What are you looking for in recruiting?
We consider ourselves a blue-collar type of team so work-ethic is huge for us when recruiting. We search for players who have skill but are also not afraid to grind it out all over the arena. We like fast forwards and tough defensemen that opposing teams forwards do not want to end up in the corners with.
What is your goal when you attend a recruiting camp?
My goal is mainly talk to the kids who would best fit our team/system. Some of the players you talk to may have little interest or are committed to another club but you need to communicate in order to persuade players and explain why El Paso would be the best fit for them and what our mission is; Win and move our players on to higher levels.

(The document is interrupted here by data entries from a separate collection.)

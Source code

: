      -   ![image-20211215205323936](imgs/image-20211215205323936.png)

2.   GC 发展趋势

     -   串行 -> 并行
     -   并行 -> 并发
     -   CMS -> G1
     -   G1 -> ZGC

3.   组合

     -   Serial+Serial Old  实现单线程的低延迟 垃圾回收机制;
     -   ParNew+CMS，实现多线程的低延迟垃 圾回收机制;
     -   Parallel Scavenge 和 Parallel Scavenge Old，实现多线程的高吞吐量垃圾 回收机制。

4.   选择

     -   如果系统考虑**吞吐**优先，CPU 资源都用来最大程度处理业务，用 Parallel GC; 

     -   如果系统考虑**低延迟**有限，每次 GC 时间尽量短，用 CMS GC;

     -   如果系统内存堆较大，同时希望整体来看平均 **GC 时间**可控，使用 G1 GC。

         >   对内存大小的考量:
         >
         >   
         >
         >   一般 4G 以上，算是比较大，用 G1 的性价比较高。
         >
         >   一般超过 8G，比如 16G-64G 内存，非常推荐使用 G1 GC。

What is the structure of the camp?
Usually the structure of most camps is really simple. Some camps we attend are showcases that players sign up for and are split into 6-12 teams depending on the amount of players. There is usually one practice session for one or two teams each, then for the remainder of the camp the players play scrimmage games.
How do you approach players?
I like to approach players around the last few days of the camp, only because in the beginning they may be a little nervous so their play may not be all the way up to par. First, I introduce myself and explain to them what I saw them excel at over the course of the weekend. I then explain what we are looking for and how they can fit and succeed in our club.
What is the main selling point that you use for recruiting?
The main selling point that I use is the fact that our organization has built a history of winning and moving player on to higher levels of competition. I then move into explaining our amazingly dedicated fan base and all the luxuries our players have when they come to El Paso. Some of those luxuries include dressing room, bus, arena, training facility and the fact that they are treated like professionals everywhere.
What are some tips you have for players that are attending camps?
Tips that I could pass on to any player planning on attending a camp is to simply play your game. If you are a goal scorer, score goals, if you are a power forward, drive the net or if you are a defenseman, play tough in the d-zone.
How does your experience as a former Rhino help you relate to the players? How does it shape your recruiting ability?
Being a former Rhino player helps me tremendously when it comes to recruiting. I can share my experiences with new recruits and explain to them the journey I took, even after playing for the Rhinos. When players hear stories from former players it usually sparks more interest in them wanting to become a Rhino.
What are some difficulties in recruiting?
Some of the most difficult aspects of recruiting depend on if a new prospect shows interest in our program or not after talking to them. If a player at a showcase is playing for another team in the WSHL and are on a current roster/protected list, we are not allowed to talk to them under any circumstance. Of course traveling and living out of a hotel room with only a suitcase can make things a little rough at times.
How important is it for you to attend camps?
It is extremely important for us to attend camps for many reasons. For one, we need to get out there and see all the talent we can. Hockey is growing so much in the U.S. and players are coming in from all over the country. It’s also important to attend camps to re-visit players from previous camps and see new players and introduce ourselves. Publicity for our organization is very crucial to find the players that we think will give us the best chance to win by the time the season begins.
How important are a player’s stats as compared to watching them in person?
Player stats do play a role in how we recruit, but it is not the only thing that matters. Watching a player in a game situation is a very important aspect when recruiting. Another extremely important part of recruiting is what kind of character the athlete has off the field. We want our players to be hard-working on the ice, but it’s just as important that they remain a class-act off the ice as well.
Can you tell me who/what you found/approached?
All I can say is that we will put another great team on the ice this season and you will all find out come training camp in September.